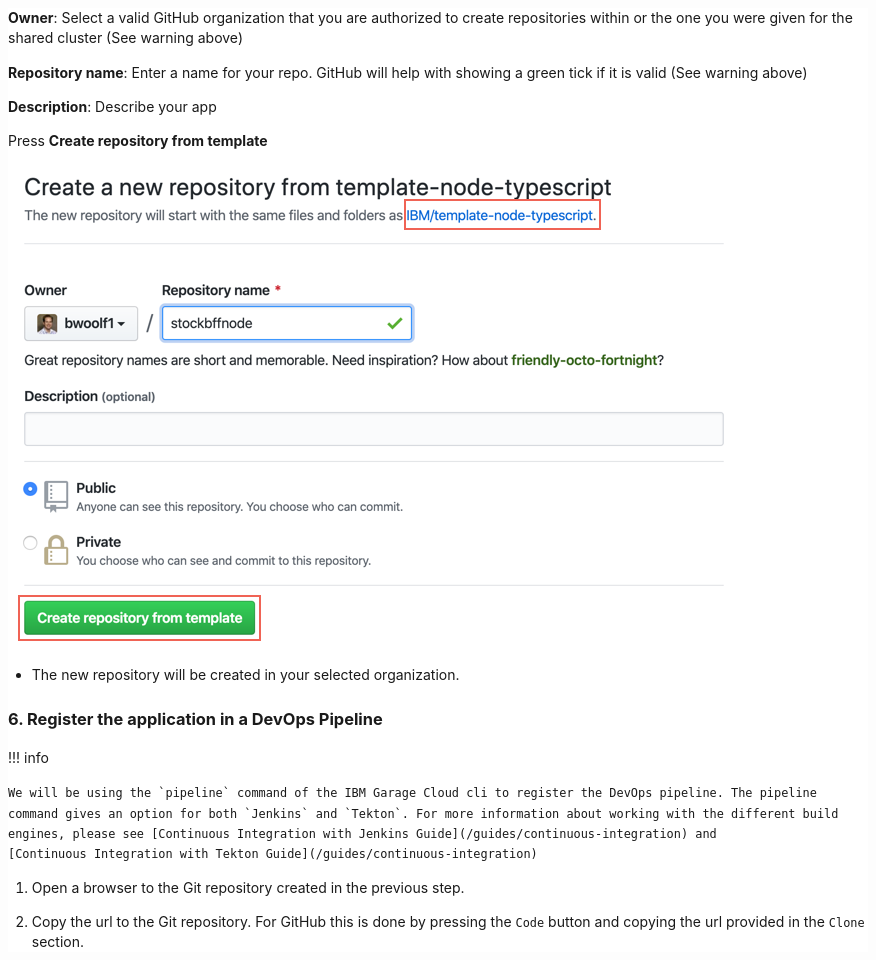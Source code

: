   **Owner**: Select a valid GitHub organization that you are authorized to create repositories within or the one you were given for the shared cluster (See warning above)

  **Repository name**: Enter a name for your repo. GitHub will help with showing a green tick if it is valid (See warning above)

  **Description**: Describe your app

  Press **Create repository from template**

  ![Template](../images/common/template.png)

- The new repository will be created in your selected organization.

### 6. Register the application in a DevOps Pipeline


!!! info

    We will be using the `pipeline` command of the IBM Garage Cloud cli to register the DevOps pipeline. The pipeline 
    command gives an option for both `Jenkins` and `Tekton`. For more information about working with the different build 
    engines, please see [Continuous Integration with Jenkins Guide](/guides/continuous-integration) and
    [Continuous Integration with Tekton Guide](/guides/continuous-integration)




1. Open a browser to the Git repository created in the previous step.

2. Copy the url to the Git repository. For GitHub this is done by pressing the `Code` button and copying the url provided in the `Clone` section.

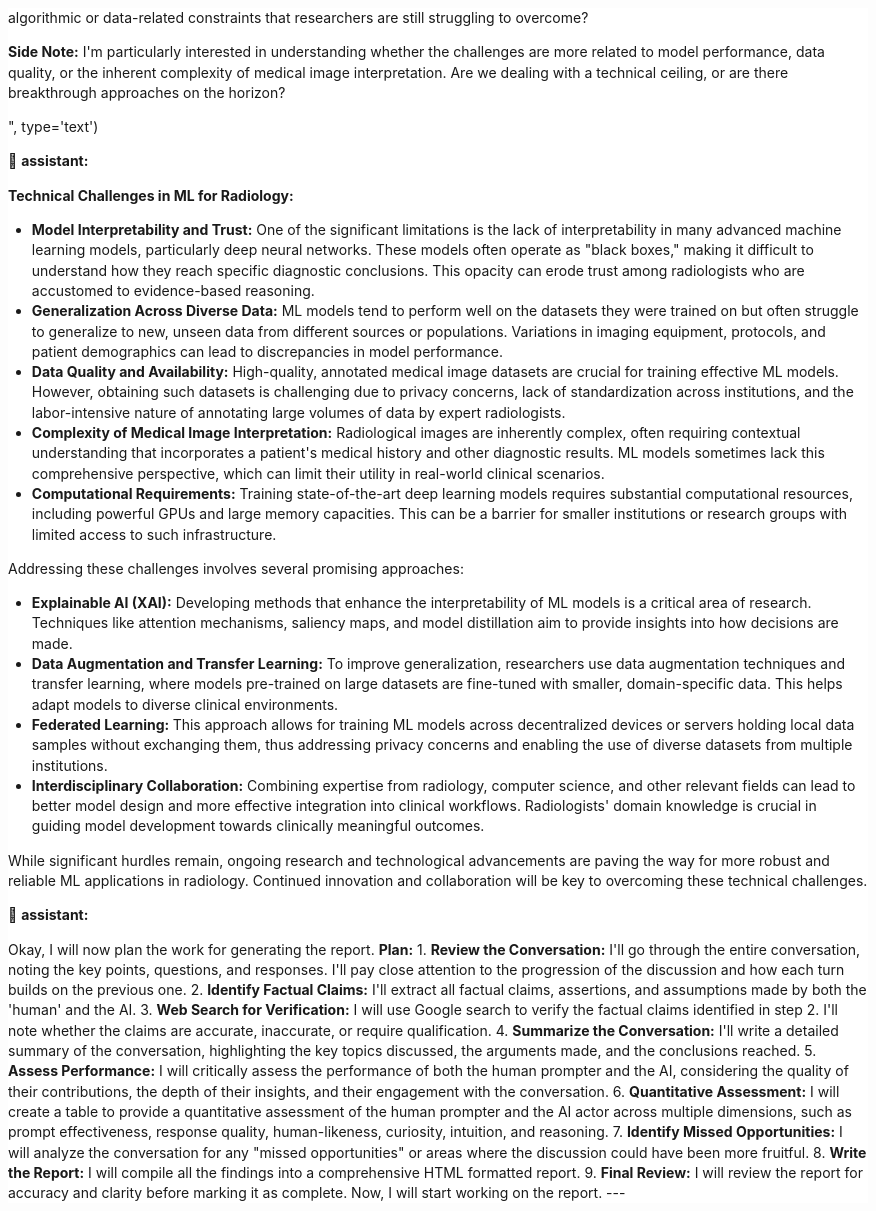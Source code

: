 algorithmic or data-related constraints that researchers are still struggling to overcome?</i></p><p><p><p><strong>Side Note:</strong> I'm particularly interested in understanding whether the challenges are more related to model performance, data quality, or the inherent complexity of medical image interpretation. Are we dealing with a technical ceiling, or are there breakthrough approaches on the horizon?</p><p></div>", type='text')</span></p><p><span class="icon">🤖 <b>assistant:</b></span></p><p><span><div> <p><strong>Technical Challenges in ML for Radiology:</strong></p> <ul> <li><strong>Model Interpretability and Trust:</strong> One of the significant limitations is the lack of interpretability in many advanced machine learning models, particularly deep neural networks. These models often operate as "black boxes," making it difficult to understand how they reach specific diagnostic conclusions. This opacity can erode trust among radiologists who are accustomed to evidence-based reasoning.</li> <li><strong>Generalization Across Diverse Data:</strong> ML models tend to perform well on the datasets they were trained on but often struggle to generalize to new, unseen data from different sources or populations. Variations in imaging equipment, protocols, and patient demographics can lead to discrepancies in model performance.</li> <li><strong>Data Quality and Availability:</strong> High-quality, annotated medical image datasets are crucial for training effective ML models. However, obtaining such datasets is challenging due to privacy concerns, lack of standardization across institutions, and the labor-intensive nature of annotating large volumes of data by expert radiologists.</li> <li><strong>Complexity of Medical Image Interpretation:</strong> Radiological images are inherently complex, often requiring contextual understanding that incorporates a patient's medical history and other diagnostic results. ML models sometimes lack this comprehensive perspective, which can limit their utility in real-world clinical scenarios.</li> <li><strong>Computational Requirements:</strong> Training state-of-the-art deep learning models requires substantial computational resources, including powerful GPUs and large memory capacities. This can be a barrier for smaller institutions or research groups with limited access to such infrastructure.</li> </ul> <p>Addressing these challenges involves several promising approaches:</p> <ul> <li><strong>Explainable AI (XAI):</strong> Developing methods that enhance the interpretability of ML models is a critical area of research. Techniques like attention mechanisms, saliency maps, and model distillation aim to provide insights into how decisions are made.</li> <li><strong>Data Augmentation and Transfer Learning:</strong> To improve generalization, researchers use data augmentation techniques and transfer learning, where models pre-trained on large datasets are fine-tuned with smaller, domain-specific data. This helps adapt models to diverse clinical environments.</li> <li><strong>Federated Learning: </strong>This approach allows for training ML models across decentralized devices or servers holding local data samples without exchanging them, thus addressing privacy concerns and enabling the use of diverse datasets from multiple institutions.</li> <li><strong>Interdisciplinary Collaboration:</strong> Combining expertise from radiology, computer science, and other relevant fields can lead to better model design and more effective integration into clinical workflows. Radiologists' domain knowledge is crucial in guiding model development towards clinically meaningful outcomes.</li> </ul> <p>While significant hurdles remain, ongoing research and technological advancements are paving the way for more robust and reliable ML applications in radiology. Continued innovation and collaboration will be key to overcoming these technical challenges.</p> </div></span></p><p><span class="icon">🤖 <b>assistant:</b></span></p><p><span>Okay, I will now plan the work for generating the report. **Plan:** 1. **Review the Conversation:** I'll go through the entire conversation, noting the key points, questions, and responses. I'll pay close attention to the progression of the discussion and how each turn builds on the previous one. 2. **Identify Factual Claims:** I'll extract all factual claims, assertions, and assumptions made by both the 'human' and the AI. 3. **Web Search for Verification:** I will use Google search to verify the factual claims identified in step 2. I'll note whether the claims are accurate, inaccurate, or require qualification. 4. **Summarize the Conversation:** I'll write a detailed summary of the conversation, highlighting the key topics discussed, the arguments made, and the conclusions reached. 5. **Assess Performance:** I will critically assess the performance of both the human prompter and the AI, considering the quality of their contributions, the depth of their insights, and their engagement with the conversation. 6. **Quantitative Assessment:** I will create a table to provide a quantitative assessment of the human prompter and the AI actor across multiple dimensions, such as prompt effectiveness, response quality, human-likeness, curiosity, intuition, and reasoning. 7. **Identify Missed Opportunities:** I will analyze the conversation for any "missed opportunities" or areas where the discussion could have been more fruitful. 8. **Write the Report:** I will compile all the findings into a comprehensive HTML formatted report. 9. **Final Review:** I will review the report for accuracy and clarity before marking it as complete. Now, I will start working on the report. ---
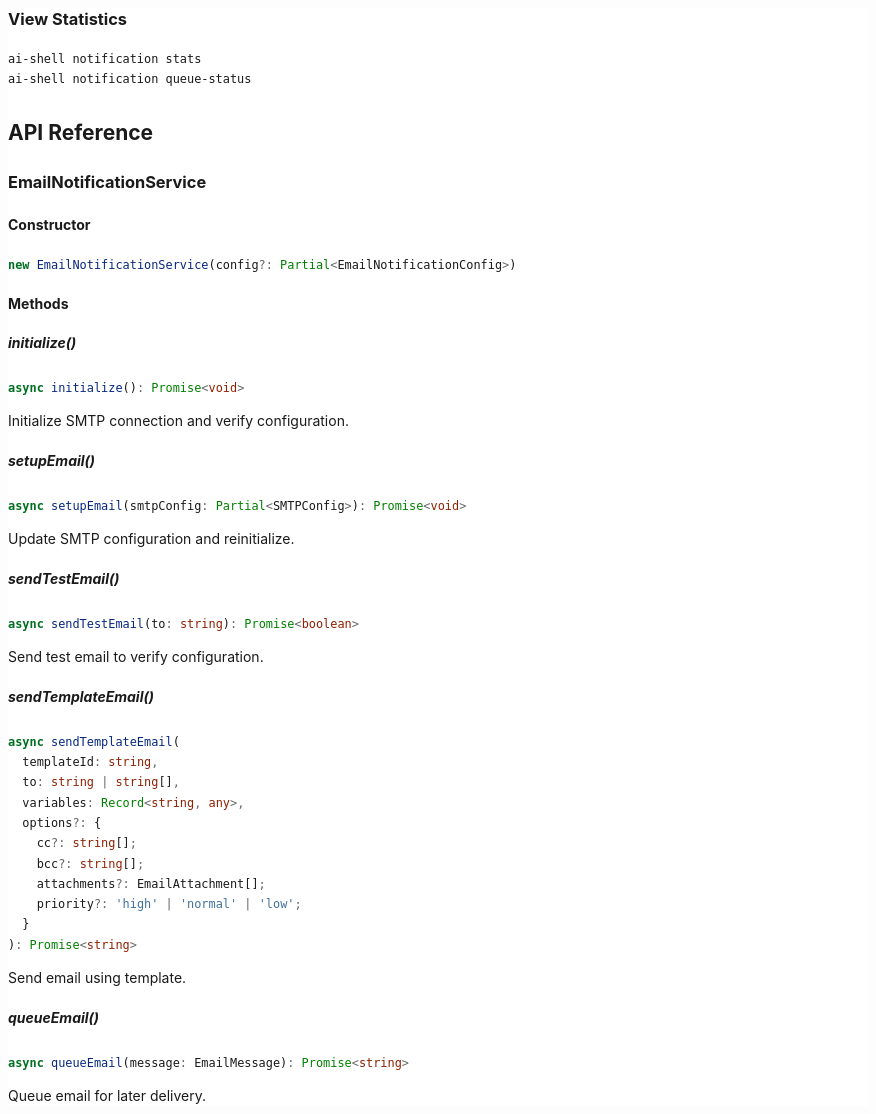 ### View Statistics

```bash
ai-shell notification stats
ai-shell notification queue-status
```

## API Reference

### EmailNotificationService

#### Constructor

```typescript
new EmailNotificationService(config?: Partial<EmailNotificationConfig>)
```

#### Methods

##### initialize()
```typescript
async initialize(): Promise<void>
```
Initialize SMTP connection and verify configuration.

##### setupEmail()
```typescript
async setupEmail(smtpConfig: Partial<SMTPConfig>): Promise<void>
```
Update SMTP configuration and reinitialize.

##### sendTestEmail()
```typescript
async sendTestEmail(to: string): Promise<boolean>
```
Send test email to verify configuration.

##### sendTemplateEmail()
```typescript
async sendTemplateEmail(
  templateId: string,
  to: string | string[],
  variables: Record<string, any>,
  options?: {
    cc?: string[];
    bcc?: string[];
    attachments?: EmailAttachment[];
    priority?: 'high' | 'normal' | 'low';
  }
): Promise<string>
```
Send email using template.

##### queueEmail()
```typescript
async queueEmail(message: EmailMessage): Promise<string>
```
Queue email for later delivery.
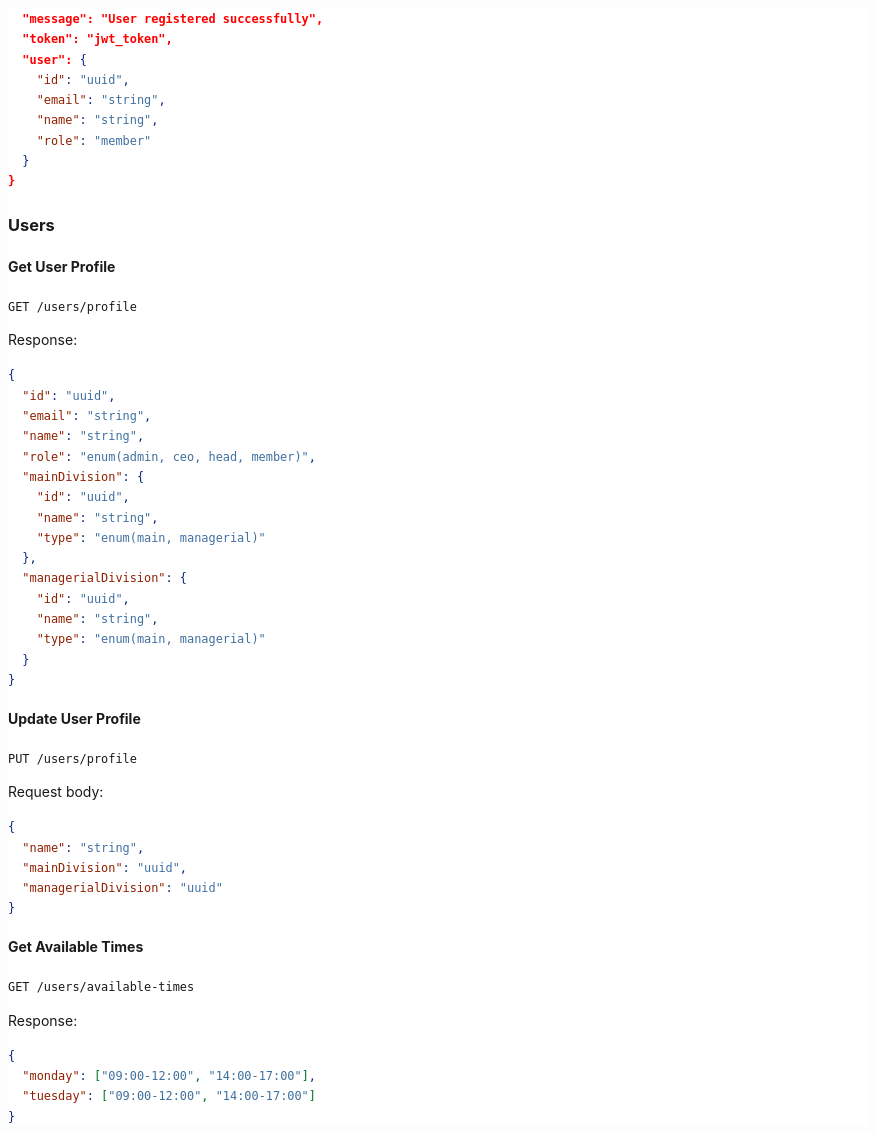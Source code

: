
 ```json
  "message": "User registered successfully",
  "token": "jwt_token",
  "user": {
    "id": "uuid",
    "email": "string",
    "name": "string",
    "role": "member"
  }
}
```

### Users

#### Get User Profile
```http
GET /users/profile
```
Response:
```json
{
  "id": "uuid",
  "email": "string",
  "name": "string",
  "role": "enum(admin, ceo, head, member)",
  "mainDivision": {
    "id": "uuid",
    "name": "string",
    "type": "enum(main, managerial)"
  },
  "managerialDivision": {
    "id": "uuid",
    "name": "string",
    "type": "enum(main, managerial)"
  }
}
```

#### Update User Profile
```http
PUT /users/profile
```
Request body:
```json
{
  "name": "string",
  "mainDivision": "uuid",
  "managerialDivision": "uuid"
}
```

#### Get Available Times
```http
GET /users/available-times
```
Response:
```json
{
  "monday": ["09:00-12:00", "14:00-17:00"],
  "tuesday": ["09:00-12:00", "14:00-17:00"]
}
```
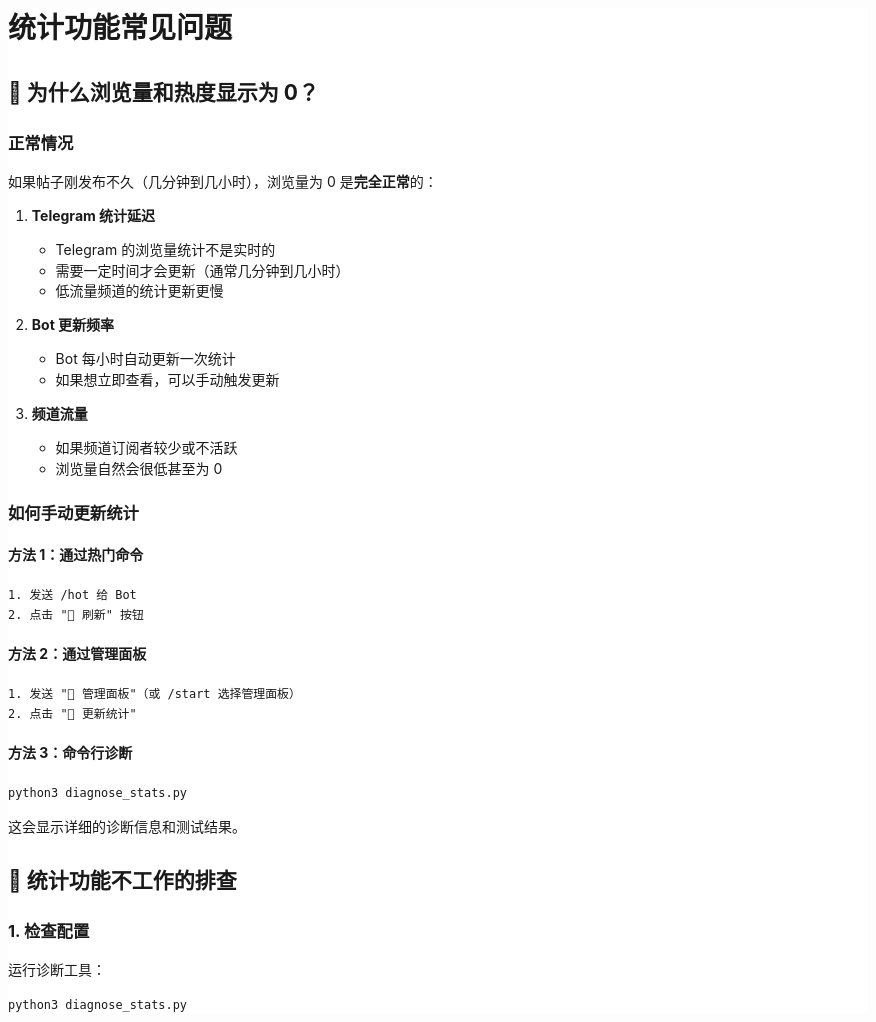 # 统计功能常见问题

## 🤔 为什么浏览量和热度显示为 0？

### 正常情况

如果帖子刚发布不久（几分钟到几小时），浏览量为 0 是**完全正常**的：

1. **Telegram 统计延迟**
   - Telegram 的浏览量统计不是实时的
   - 需要一定时间才会更新（通常几分钟到几小时）
   - 低流量频道的统计更新更慢

2. **Bot 更新频率**
   - Bot 每小时自动更新一次统计
   - 如果想立即查看，可以手动触发更新

3. **频道流量**
   - 如果频道订阅者较少或不活跃
   - 浏览量自然会很低甚至为 0

### 如何手动更新统计

#### 方法 1：通过热门命令

```
1. 发送 /hot 给 Bot
2. 点击 "🔄 刷新" 按钮
```

#### 方法 2：通过管理面板

```
1. 发送 "👑 管理面板"（或 /start 选择管理面板）
2. 点击 "🔄 更新统计"
```

#### 方法 3：命令行诊断

```bash
python3 diagnose_stats.py
```

这会显示详细的诊断信息和测试结果。

## 🔧 统计功能不工作的排查

### 1. 检查配置

运行诊断工具：

```bash
python3 diagnose_stats.py
```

• _Work to be completed_:
Report every line of the data above that contains the string "your" by copying it in full.

• _Result of this task_:
  **Repository name**: Enter a name for your repo. GitHub will help with showing a green tick if it is valid (See warning above)
  **Description**: Describe your app
- The new repository will be created in your selected organization.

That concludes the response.